I hate to start it off like this, but 2014 wasn’t a great year for albums. Don’t get me wrong, there were plenty of solid releases, but it wasn’t like 2009 or 2011 or 2012, when we were knee-deep in near-classics. Before coming to this realization though, I thought I was going crazy, wondering if music just didn’t provide me with the same enjoyment. Luckily for my sanity’s sake, other music critics also thought 2014 was kind of an off-year.
Here’s Matthew Perpetua, music writer for Buzzfeed:
But just because there weren’t as many excellent albums as years past, that doesn’t mean there weren’t some transcendent pieces of music. To my ears, there were five records in particular that stood out among the rest. Without further ado, my top five albums of the year:
No other record succeeded as thoroughly at enveloping me and taking me to another place (although Real Estate gave them a run for their money, as you’ll see below). It felt like being in a cold, Midwestern town, where the snow has been for months, refusing to melt. As cheesy as it sounds, Lost in the Dream is a like a fire that brings life to those cold days. Living in California, I feel like it was harder to appreciate and really feel the album in that way, but I caught glimpses, and man did it feel good.
Which parts felt good? When the drums come back in at 4:08 on “Under the Pressure” to cap off a slow build. The synths that permeate lead single “Red Eyes”. The pensiveness of “Suffering”. The triumph of “Burning”. And especially, the moment when Adam Granduciel yells an impassioned “WOO!” at 6:03 on “An Ocean in Between the Waves”. I know that “WOO!” It’s a “WOO!” of exultation — when, despite all the crappy stuff that’s happening in your life, you have something pure and beautiful to grab onto. And that purity and beauty is what the whole record is about.
In Grantland music critic Steven Hyden’s review of They Want My Soul, he mentions a rubric he devised called the Five-Albums Test, which “rewards artists who are able to sustain excellence over the course of five consecutive records.” According to him, the Beatles, Led Zeppelin, Al Green, Kanye West, and Spoon all pass the test (among others).
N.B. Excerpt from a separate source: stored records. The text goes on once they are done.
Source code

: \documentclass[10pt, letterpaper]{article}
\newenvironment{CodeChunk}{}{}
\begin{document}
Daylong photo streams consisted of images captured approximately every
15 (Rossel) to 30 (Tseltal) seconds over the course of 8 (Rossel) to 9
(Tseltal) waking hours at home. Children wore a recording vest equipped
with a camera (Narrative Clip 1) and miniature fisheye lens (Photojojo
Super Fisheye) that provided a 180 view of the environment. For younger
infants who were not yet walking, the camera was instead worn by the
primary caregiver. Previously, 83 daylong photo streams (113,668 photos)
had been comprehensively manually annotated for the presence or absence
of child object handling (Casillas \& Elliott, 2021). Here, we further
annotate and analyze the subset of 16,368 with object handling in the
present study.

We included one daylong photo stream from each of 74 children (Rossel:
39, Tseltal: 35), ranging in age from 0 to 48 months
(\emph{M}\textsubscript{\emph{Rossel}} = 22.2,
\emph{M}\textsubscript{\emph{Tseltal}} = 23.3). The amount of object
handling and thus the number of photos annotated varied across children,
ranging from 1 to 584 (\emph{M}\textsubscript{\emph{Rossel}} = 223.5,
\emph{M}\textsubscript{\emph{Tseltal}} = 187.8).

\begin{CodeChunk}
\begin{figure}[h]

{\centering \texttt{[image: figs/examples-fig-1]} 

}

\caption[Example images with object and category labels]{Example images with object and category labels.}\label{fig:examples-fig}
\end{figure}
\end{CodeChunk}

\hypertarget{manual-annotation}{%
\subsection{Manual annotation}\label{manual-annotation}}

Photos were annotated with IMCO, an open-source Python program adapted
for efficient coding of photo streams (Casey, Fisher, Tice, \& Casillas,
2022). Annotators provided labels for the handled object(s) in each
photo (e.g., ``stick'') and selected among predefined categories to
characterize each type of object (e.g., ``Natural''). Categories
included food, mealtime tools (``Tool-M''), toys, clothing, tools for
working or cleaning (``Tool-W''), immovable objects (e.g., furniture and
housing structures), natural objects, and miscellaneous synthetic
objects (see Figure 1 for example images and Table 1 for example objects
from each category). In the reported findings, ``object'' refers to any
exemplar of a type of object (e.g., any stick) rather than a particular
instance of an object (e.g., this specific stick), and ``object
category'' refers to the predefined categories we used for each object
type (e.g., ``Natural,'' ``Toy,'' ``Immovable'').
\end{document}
Spoon has been able to maintain consistent greatness throughout their career, which is amazing. They Want My Soul is another entry in their canon of excellence.
The album’s strength isn’t necessarily its cohesion — it’s a collection of singles, but all of which are extremely good. Admittedly, I was originally underwhelmed by lead single “Rent I Pay”, but as I listened to it’s slow, filthy guitars a few times, I began to viscerally enjoy its rawness and power. It sounds like peak, late-60’s Rolling Stones, and Britt Daniel gives it as much punch and grit as Mick Jagger would. “Do You” has the same qualities.
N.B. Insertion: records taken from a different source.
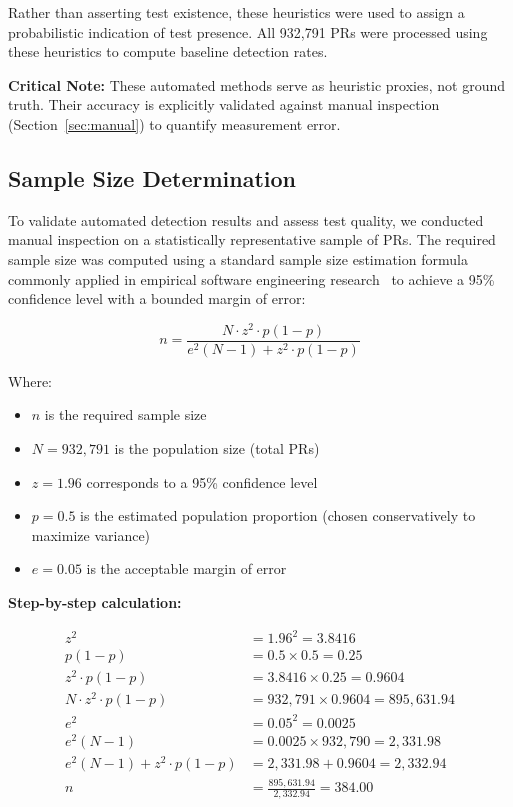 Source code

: \documentclass[conference]{IEEEtran}
\begin{document}
Rather than asserting test existence, these heuristics were used to assign a probabilistic indication of test presence. All 932,791 PRs were processed using these heuristics to compute baseline detection rates.

\textbf{Critical Note:} These automated methods serve as heuristic proxies, not ground truth. Their accuracy is explicitly validated against manual inspection (Section~\ref{sec:manual}) to quantify measurement error.

\subsection{Sample Size Determination}
\label{sec:sample}

To validate automated detection results and assess test quality, we conducted manual inspection on a statistically representative sample of PRs. The required sample size was computed using a standard sample size estimation formula commonly applied in empirical software engineering research~\cite{naghashzadeh2022developer} to achieve a 95\% confidence level with a bounded margin of error:

\begin{equation}
n = \frac{N \cdot z^{2} \cdot p(1-p)}{e^{2}(N-1) + z^{2} \cdot p(1-p)}
\end{equation}

Where:
\begin{itemize}
    \item $n$ is the required sample size
    \item $N = 932{,}791$ is the population size (total PRs)
    \item $z = 1.96$ corresponds to a 95\% confidence level
    \item $p = 0.5$ is the estimated population proportion (chosen conservatively to maximize variance)
    \item $e = 0.05$ is the acceptable margin of error
\end{itemize}

\textbf{Step-by-step calculation:}

\begin{align*}
z^{2} &= 1.96^{2} = 3.8416 \\
p(1-p) &= 0.5 \times 0.5 = 0.25 \\
z^{2} \cdot p(1-p) &= 3.8416 \times 0.25 = 0.9604 \\
N \cdot z^{2} \cdot p(1-p) &= 932{,}791 \times 0.9604 = 895{,}631.94 \\
e^{2} &= 0.05^{2} = 0.0025 \\
e^{2}(N-1) &= 0.0025 \times 932{,}790 = 2{,}331.98 \\
e^{2}(N-1) + z^{2} \cdot p(1-p) &= 2{,}331.98 + 0.9604 = 2{,}332.94 \\
n &= \frac{895{,}631.94}{2{,}332.94} = 384.00
\end{align*}
\end{document}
But then, there’s “Inside Out”. What a simple, yet brilliant song, both musically (same beat throughout) and lyrically (“Break out of character for me”). It shows exactly what makes Spoon great — Daniel goes all out, with an impassioned vocal line that pairs perfectly with the Dr. Dre-inspired beat. That’s why it was my #1 favorite song of the year. An understated classic.
There is something unexplainable about the nostalgia that all of Real Estate’s songs emanate. The feeling is just so potent that I don’t know how they do it. Smell is always associated with its strong memory recall, but Real Estate expertly unlock the bond between sound and memory.
I mean, of course, much of the nostalgia is directly attributable to the lyrics. “Past Lives” is very clear, as singer Martin Courtney states “I can not come back to this neighborhood without feeling my old age. I walk past these houses where we once stood. I see past lives, but somehow you’re still here.”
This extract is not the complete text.